I took this novel up again last summer, and I think got half-wayish again. I picked it up in the last month or so and got myself hooked. I really enjoyed it. I may or may not have been imagining Pip and Herbert as they appeared in the newest film/television rendition (I cannot WAIT to see it although I will make myself watch some older versions first, or not).
Oh, Pip. Oh, Herbert.
The patheticness of convict and his story 🙁 (yes, I am using emoticons to describe Dickens, get over it).
Pip’s softening towards him. Excellent.Wemmick, and the Aged. And Walworth sentiments. That needs to be a code phrase, “will you give me your Walworth sentiments at a later period?”
Herbert’s perfect, total, self-sacrificing friendship. What he did for his fool of a foppish friend (let us be real about Mr. Spend-money-and-do-nothing)!

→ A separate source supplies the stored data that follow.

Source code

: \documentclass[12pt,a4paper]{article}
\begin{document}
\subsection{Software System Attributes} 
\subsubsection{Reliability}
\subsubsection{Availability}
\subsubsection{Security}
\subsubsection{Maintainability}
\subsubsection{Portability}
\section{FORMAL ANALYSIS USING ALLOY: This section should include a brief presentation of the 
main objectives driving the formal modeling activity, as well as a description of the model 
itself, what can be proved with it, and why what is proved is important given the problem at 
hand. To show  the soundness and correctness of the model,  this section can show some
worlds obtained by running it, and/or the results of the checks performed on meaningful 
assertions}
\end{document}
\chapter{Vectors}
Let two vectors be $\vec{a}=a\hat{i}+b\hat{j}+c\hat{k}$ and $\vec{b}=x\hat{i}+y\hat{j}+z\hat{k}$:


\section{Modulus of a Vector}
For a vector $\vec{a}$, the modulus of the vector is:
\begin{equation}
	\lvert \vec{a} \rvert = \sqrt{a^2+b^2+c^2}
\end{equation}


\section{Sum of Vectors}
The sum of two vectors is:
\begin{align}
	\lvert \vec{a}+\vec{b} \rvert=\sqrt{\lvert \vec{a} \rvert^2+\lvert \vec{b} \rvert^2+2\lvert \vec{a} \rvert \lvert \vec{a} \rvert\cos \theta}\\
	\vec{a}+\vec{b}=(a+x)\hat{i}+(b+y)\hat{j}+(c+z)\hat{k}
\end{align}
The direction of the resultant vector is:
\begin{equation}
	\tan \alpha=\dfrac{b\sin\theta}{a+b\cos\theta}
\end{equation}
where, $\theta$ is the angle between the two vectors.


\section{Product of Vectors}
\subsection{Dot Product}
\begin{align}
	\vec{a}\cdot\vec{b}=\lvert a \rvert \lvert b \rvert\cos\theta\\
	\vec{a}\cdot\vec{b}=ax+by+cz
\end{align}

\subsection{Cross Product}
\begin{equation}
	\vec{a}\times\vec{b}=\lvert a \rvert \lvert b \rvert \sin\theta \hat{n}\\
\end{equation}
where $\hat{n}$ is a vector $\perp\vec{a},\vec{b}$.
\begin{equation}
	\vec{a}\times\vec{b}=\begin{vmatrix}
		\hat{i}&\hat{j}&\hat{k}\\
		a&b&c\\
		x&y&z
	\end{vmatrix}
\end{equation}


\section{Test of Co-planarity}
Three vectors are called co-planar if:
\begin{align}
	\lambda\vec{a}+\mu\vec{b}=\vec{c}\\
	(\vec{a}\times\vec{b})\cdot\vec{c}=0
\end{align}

I am not the biggest Joe fan (he is the stupidest character, and I cannot abide stupidity when cloaked in goodness). Stupidity ranking starting with the lowest I.Q.: Joe, Orlick, Drummle and the convict.
The Drummle fireside showdown. Hysterical. The Pumblechook saga. Real. I love how even though Dickens is Victorian; his characters don’t have to be “above all that”; they can be petty and nice all the same.
I hate Estella. I hate that Pip does not give her up. I prefer the original ending, naturally.